* _Goal of the exercise_
Check every line of the entries that follow, and copy the ones containing "solida".

[Saved data entries]
+ + + +

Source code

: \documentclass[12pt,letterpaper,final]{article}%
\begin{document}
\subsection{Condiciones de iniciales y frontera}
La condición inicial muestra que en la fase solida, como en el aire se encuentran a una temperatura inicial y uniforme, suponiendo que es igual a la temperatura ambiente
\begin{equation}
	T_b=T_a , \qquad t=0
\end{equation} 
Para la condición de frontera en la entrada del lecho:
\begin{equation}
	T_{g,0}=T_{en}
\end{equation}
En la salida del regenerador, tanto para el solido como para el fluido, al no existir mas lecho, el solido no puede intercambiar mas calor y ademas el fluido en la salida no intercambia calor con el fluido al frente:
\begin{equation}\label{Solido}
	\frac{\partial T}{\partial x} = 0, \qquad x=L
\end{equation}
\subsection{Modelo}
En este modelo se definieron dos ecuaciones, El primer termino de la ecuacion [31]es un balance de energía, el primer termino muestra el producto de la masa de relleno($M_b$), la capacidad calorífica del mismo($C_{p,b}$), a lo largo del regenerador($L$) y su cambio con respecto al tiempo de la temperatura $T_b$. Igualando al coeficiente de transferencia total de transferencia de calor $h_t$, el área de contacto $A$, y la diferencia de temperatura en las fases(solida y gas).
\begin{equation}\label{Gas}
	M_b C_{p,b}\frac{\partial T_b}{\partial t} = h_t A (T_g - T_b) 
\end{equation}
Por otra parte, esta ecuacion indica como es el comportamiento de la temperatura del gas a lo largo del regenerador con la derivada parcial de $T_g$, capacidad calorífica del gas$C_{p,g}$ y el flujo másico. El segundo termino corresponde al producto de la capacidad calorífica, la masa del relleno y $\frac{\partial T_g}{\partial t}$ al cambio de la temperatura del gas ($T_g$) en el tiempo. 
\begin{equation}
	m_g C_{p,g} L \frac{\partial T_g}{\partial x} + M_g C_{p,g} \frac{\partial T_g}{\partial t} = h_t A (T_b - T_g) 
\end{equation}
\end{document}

+ + + +

* _Answer space_
La condición inicial muestra que en la fase solida, como en el aire se encuentran a una temperatura inicial y uniforme, suponiendo que es igual a la temperatura ambiente
En este modelo se definieron dos ecuaciones, El primer termino de la ecuacion [31]es un balance de energía, el primer termino muestra el producto de la masa de relleno($M_b$), la capacidad calorífica del mismo($C_{p,b}$), a lo largo del regenerador($L$) y su cambio con respecto al tiempo de la temperatura $T_b$. Igualando al coeficiente de transferencia total de transferencia de calor $h_t$, el área de contacto $A$, y la diferencia de temperatura en las fases(solida y gas).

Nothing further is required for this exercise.